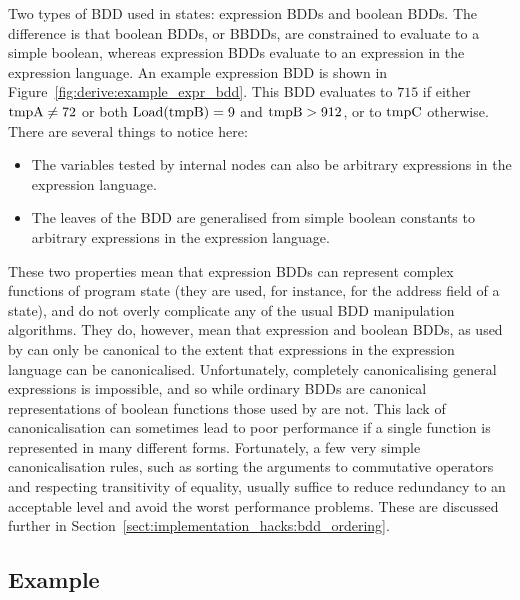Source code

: Two types of BDD used in {\StateMachine} states: expression BDDs and
boolean BDDs.  The difference is that boolean BDDs, or BBDDs, are
constrained to evaluate to a simple boolean, whereas expression BDDs
evaluate to an expression in the expression language.  An example
expression BDD is shown in Figure~\ref{fig:derive:example_expr_bdd}.
This BDD evaluates to $715$ if either $\mathrm{tmpA} \not= 72$ or both
$\mathrm{Load}(\mathrm{tmpB}) = 9$ and $\mathrm{tmpB} > 912$, or to $\mathrm{tmpC}$
otherwise.  There are several things to notice here:

\begin{itemize}
\item The variables tested by internal nodes can also be arbitrary
  expressions in the expression language.
\item The leaves of the BDD are generalised from simple boolean
  constants to arbitrary expressions in the expression language.
\end{itemize}

These two properties mean that expression BDDs can represent complex
functions of program state (they are used, for instance, for the
address field of a  state), and do not overly complicate
any of the usual BDD manipulation algorithms.  They do, however, mean
that expression and boolean BDDs, as used by {\technique} can only be
canonical to the extent that expressions in the expression language
can be canonicalised.  Unfortunately, completely canonicalising
general expressions is impossible, and so while ordinary BDDs are canonical representations
of boolean functions those used by {\technique} are not.  This lack of
canonicalisation can sometimes lead to poor performance if a single
function is represented in many different forms.  Fortunately, a few
very simple canonicalisation rules, such as sorting the arguments to
commutative operators and respecting transitivity of equality, usually
suffice to reduce redundancy to an acceptable level and avoid the
worst performance problems.  These are discussed further in
Section~\ref{sect:implementation_hacks:bdd_ordering}.

\subsection{Example}
\label{sect:derive:simple_toctou_example}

▬▬▬▬▬▬▬▬▬▬

● **Your assignment**
Please output the data above exactly as given, omitting every picture.

● **Written response**
Source code

: Two types of BDD used in {\StateMachine} states: expression BDDs and
boolean BDDs.  The difference is that boolean BDDs, or BBDDs, are
constrained to evaluate to a simple boolean, whereas expression BDDs
evaluate to an expression in the expression language.  An example
expression BDD is shown in Figure~\ref{fig:derive:example_expr_bdd}.
This BDD evaluates to $715$ if either $\mathrm{tmpA} \not= 72$ or both
$\mathrm{Load}(\mathrm{tmpB}) = 9$ and $\mathrm{tmpB} > 912$, or to $\mathrm{tmpC}$
otherwise.  There are several things to notice here:

\begin{itemize}
\item The variables tested by internal nodes can also be arbitrary
  expressions in the expression language.
\item The leaves of the BDD are generalised from simple boolean
  constants to arbitrary expressions in the expression language.
\end{itemize}

These two properties mean that expression BDDs can represent complex
functions of program state (they are used, for instance, for the
address field of a  state), and do not overly complicate
any of the usual BDD manipulation algorithms.  They do, however, mean
that expression and boolean BDDs, as used by {\technique} can only be
canonical to the extent that expressions in the expression language
can be canonicalised.  Unfortunately, completely canonicalising
general expressions is impossible, and so while ordinary BDDs are canonical representations
of boolean functions those used by {\technique} are not.  This lack of
canonicalisation can sometimes lead to poor performance if a single
function is represented in many different forms.  Fortunately, a few
very simple canonicalisation rules, such as sorting the arguments to
commutative operators and respecting transitivity of equality, usually
suffice to reduce redundancy to an acceptable level and avoid the
worst performance problems.  These are discussed further in
Section~\ref{sect:implementation_hacks:bdd_ordering}.

\subsection{Example}
\label{sect:derive:simple_toctou_example}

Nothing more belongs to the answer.